- _TASK DESCRIPTION_
For this exercise, return the line containing "the saints walked, its" and every line after it through the end of the records below, without alteration.

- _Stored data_

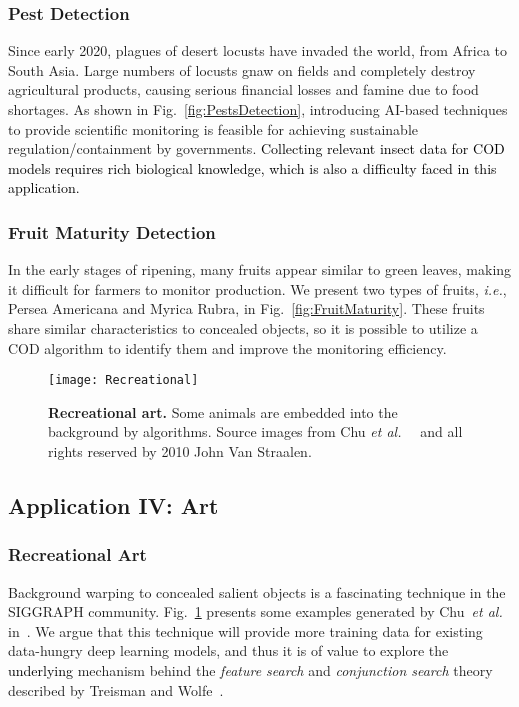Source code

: \documentclass[10pt,journal,compsoc]{IEEEtran}
\def\ie{\emph{i.e.}}
\def\etal{{\em et al.~}}
\newcommand{\figref}[1]{Fig.~\ref{#1}}
\newcommand{\Rev}[1]{\textcolor{black}{#1}}
\begin{document}
\subsubsection{Pest Detection}
Since early 2020, plagues of desert locusts have invaded the world, 
from Africa to South Asia. Large numbers of locusts gnaw on fields and 
completely destroy agricultural products, 
causing serious financial losses and famine due to food shortages. 
As shown in \figref{fig:PestsDetection}, 
introducing AI-based techniques to provide scientific monitoring is 
feasible for achieving sustainable regulation/containment by governments.
\Rev{Collecting relevant insect data for COD models requires rich biological knowledge, which is also a difficulty faced in this application.}

\subsubsection{Fruit Maturity Detection}
In the early stages of ripening, many fruits appear similar to green leaves,
making it difficult for farmers to monitor production. 
We present two types of fruits, \ie, Persea Americana and Myrica Rubra, 
in \figref{fig:FruitMaturity}. These fruits share similar characteristics 
to concealed objects, so it is possible to utilize a COD algorithm 
to identify them and improve the monitoring efficiency.

\begin{figure}[t!]
  \centering
  \texttt{[image: Recreational]} \\
  \vspace{-12pt}
  \caption{\textbf{Recreational art.}
	Some animals are embedded into the background by algorithms. 
    Source images from Chu \etal~\cite{chu2010camouflage} 
    and all rights reserved by 2010 John Van Straalen. 
  }\label{fig:Recreational}
\end{figure}

\subsection{Application IV: Art}
\subsubsection{Recreational Art}
Background warping to concealed salient objects is a fascinating technique 
in the SIGGRAPH community. 
\figref{fig:Recreational} presents some examples generated by Chu~\etal 
in~\cite{chu2010camouflage}. We argue that this technique will provide more 
training data for existing data-hungry deep learning models, 
and thus it is of value to explore the \Rev{underlying} mechanism behind the 
\textit{feature search} and \textit{conjunction search} theory described 
by Treisman and Wolfe~\cite{treisman1988features,wolfe1994guided}.
\end{document}
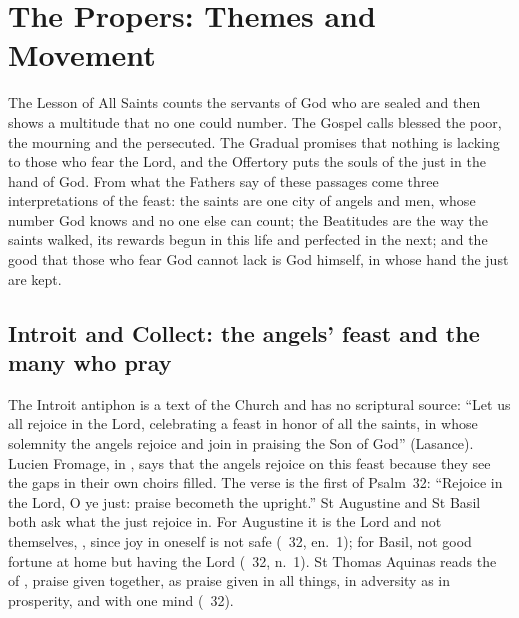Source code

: 
\section{The Propers: Themes and Movement}

The Lesson of All Saints counts the servants of God who are sealed and then
shows a multitude that no one could number. The Gospel calls blessed the poor,
the mourning and the persecuted. The Gradual promises that nothing is lacking
to those who fear the Lord, and the Offertory puts the souls of the just in
the hand of God. From what the Fathers say of these passages come three
interpretations of the feast: the saints are one city of angels and men,
whose number God knows and no one else can count; the Beatitudes are the way
the saints walked, its rewards begun in this life and perfected in the next;
and the good that those who fear God cannot lack is God himself, in whose hand
the just are kept.

\subsection{Introit and Collect: the angels' feast and the many who pray}

The Introit antiphon is a text of the Church and has no scriptural source:
``Let us all rejoice in the Lord, celebrating a feast in honor of all the
saints, in whose solemnity the angels rejoice and join in praising the Son of
God'' (Lasance). Lucien Fromage, in , says that the angels rejoice on this feast because
they see the gaps in their own choirs filled. The verse is the first of
Psalm~32: ``Rejoice in the Lord, O ye just: praise becometh the upright.''
St Augustine and St Basil both ask what the just rejoice in. For Augustine it
is the Lord and not themselves, ,
since joy in oneself is not safe (\ 32, en.~1); for
Basil, not good fortune at home but having the Lord (\ 32,
n.~1). St Thomas Aquinas reads the  of ,
praise given together, as praise given in all things, in adversity as in
prosperity, and with one mind (\ 32).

- _YOUR SOLUTION_
the saints walked, its rewards begun in this life and perfected in the next;
and the good that those who fear God cannot lack is God himself, in whose hand
the just are kept.

\subsection{Introit and Collect: the angels' feast and the many who pray}

The Introit antiphon is a text of the Church and has no scriptural source:
``Let us all rejoice in the Lord, celebrating a feast in honor of all the
saints, in whose solemnity the angels rejoice and join in praising the Son of
God'' (Lasance). Lucien Fromage, in , says that the angels rejoice on this feast because
they see the gaps in their own choirs filled. The verse is the first of
Psalm~32: ``Rejoice in the Lord, O ye just: praise becometh the upright.''
St Augustine and St Basil both ask what the just rejoice in. For Augustine it
is the Lord and not themselves, ,
since joy in oneself is not safe (\ 32, en.~1); for
Basil, not good fortune at home but having the Lord (\ 32,
n.~1). St Thomas Aquinas reads the  of ,
praise given together, as praise given in all things, in adversity as in
prosperity, and with one mind (\ 32).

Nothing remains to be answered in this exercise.